---- GIVEN DATA

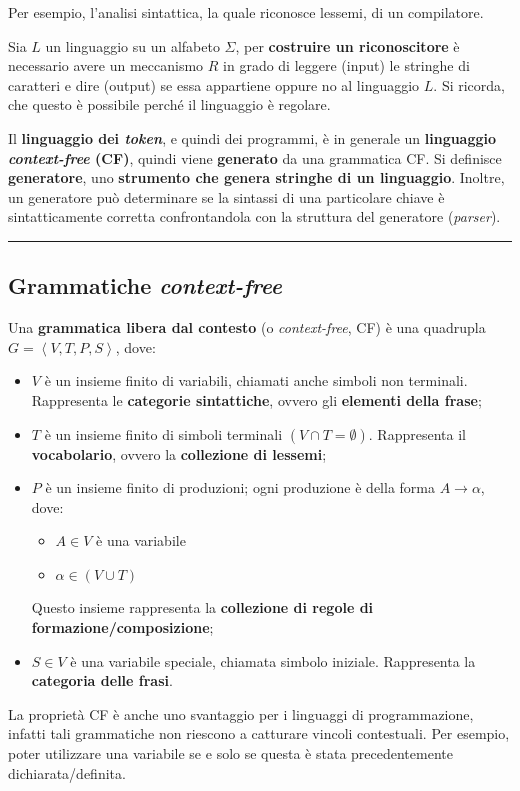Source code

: \documentclass[a4paper]{article}
\newcommand{\longline}{\noindent\rule{\textwidth}{0.4pt}}
\begin{document}
	\noindent
	Per esempio, l'analisi sintattica, la quale riconosce lessemi, di un compilatore.\newline

	\noindent
	Sia $L$ un linguaggio su un alfabeto $\Sigma$, per \textbf{costruire un riconoscitore} è necessario avere un meccanismo $R$ in grado di leggere (input) le stringhe di caratteri e dire (output) se essa appartiene oppure no al linguaggio $L$. Si ricorda, che questo è possibile perché il linguaggio è regolare.\newline

	\noindent
	Il \textbf{linguaggio dei \emph{token}}, e quindi dei programmi, è in generale un \textbf{linguaggio \emph{context-free} (CF)}, quindi viene \textbf{generato} da una grammatica CF. Si definisce \textcolor{Red3}{\textbf{generatore}}, uno \textbf{strumento che genera stringhe di un linguaggio}. Inoltre, un generatore può determinare se la sintassi di una particolare chiave è sintatticamente corretta confrontandola con la struttura del generatore (\emph{parser}).

	\longline

	\subsection{Grammatiche \emph{context-free}}

	Una \textcolor{Red3}{\textbf{grammatica libera dal contesto}} (o \emph{context-free}, CF) è una quadrupla $G = \left\langle V, T, P, S \right\rangle$, dove:
	\begin{itemize}
		\item $V$ è un insieme finito di variabili, chiamati anche simboli non terminali. Rappresenta le \textbf{categorie sintattiche}, ovvero gli \textbf{elementi della frase};
		\item $T$ è un insieme finito di simboli terminali $\left(V \cap T = \emptyset\right)$. Rappresenta il \textbf{vocabolario}, ovvero la \textbf{collezione di lessemi};
		\item $P$ è un insieme finito di produzioni; ogni produzione è della forma $A \rightarrow \alpha$, dove:
		\begin{itemize}
			\item $A \in V$ è una variabile
			\item $\alpha \in \left(V \cup T\right)$
		\end{itemize}
		Questo insieme rappresenta la \textbf{collezione di regole di formazione/composizione};
		\item $S \in V$ è una variabile speciale, chiamata simbolo iniziale. Rappresenta la \textbf{categoria delle frasi}.
	\end{itemize}
	La proprietà CF è anche uno svantaggio per i linguaggi di programmazione, infatti tali grammatiche non riescono a catturare vincoli contestuali. Per esempio, poter utilizzare una variabile se e solo se questa è stata precedentemente dichiarata/definita.\newpage
\end{document}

--------

Could you set down the records above exactly, skipping any picture?

**ANSWER BELOW**
Source code

: \documentclass[a4paper]{article}
\newcommand{\longline}{\noindent\rule{\textwidth}{0.4pt}}
\begin{document}
	\noindent
	Per esempio, l'analisi sintattica, la quale riconosce lessemi, di un compilatore.\newline

	\noindent
	Sia $L$ un linguaggio su un alfabeto $\Sigma$, per \textbf{costruire un riconoscitore} è necessario avere un meccanismo $R$ in grado di leggere (input) le stringhe di caratteri e dire (output) se essa appartiene oppure no al linguaggio $L$. Si ricorda, che questo è possibile perché il linguaggio è regolare.\newline

	\noindent
	Il \textbf{linguaggio dei \emph{token}}, e quindi dei programmi, è in generale un \textbf{linguaggio \emph{context-free} (CF)}, quindi viene \textbf{generato} da una grammatica CF. Si definisce \textcolor{Red3}{\textbf{generatore}}, uno \textbf{strumento che genera stringhe di un linguaggio}. Inoltre, un generatore può determinare se la sintassi di una particolare chiave è sintatticamente corretta confrontandola con la struttura del generatore (\emph{parser}).

	\longline

	\subsection{Grammatiche \emph{context-free}}

	Una \textcolor{Red3}{\textbf{grammatica libera dal contesto}} (o \emph{context-free}, CF) è una quadrupla $G = \left\langle V, T, P, S \right\rangle$, dove:
	\begin{itemize}
		\item $V$ è un insieme finito di variabili, chiamati anche simboli non terminali. Rappresenta le \textbf{categorie sintattiche}, ovvero gli \textbf{elementi della frase};
		\item $T$ è un insieme finito di simboli terminali $\left(V \cap T = \emptyset\right)$. Rappresenta il \textbf{vocabolario}, ovvero la \textbf{collezione di lessemi};
		\item $P$ è un insieme finito di produzioni; ogni produzione è della forma $A \rightarrow \alpha$, dove:
		\begin{itemize}
			\item $A \in V$ è una variabile
			\item $\alpha \in \left(V \cup T\right)$
		\end{itemize}
		Questo insieme rappresenta la \textbf{collezione di regole di formazione/composizione};
		\item $S \in V$ è una variabile speciale, chiamata simbolo iniziale. Rappresenta la \textbf{categoria delle frasi}.
	\end{itemize}
	La proprietà CF è anche uno svantaggio per i linguaggi di programmazione, infatti tali grammatiche non riescono a catturare vincoli contestuali. Per esempio, poter utilizzare una variabile se e solo se questa è stata precedentemente dichiarata/definita.\newpage
\end{document}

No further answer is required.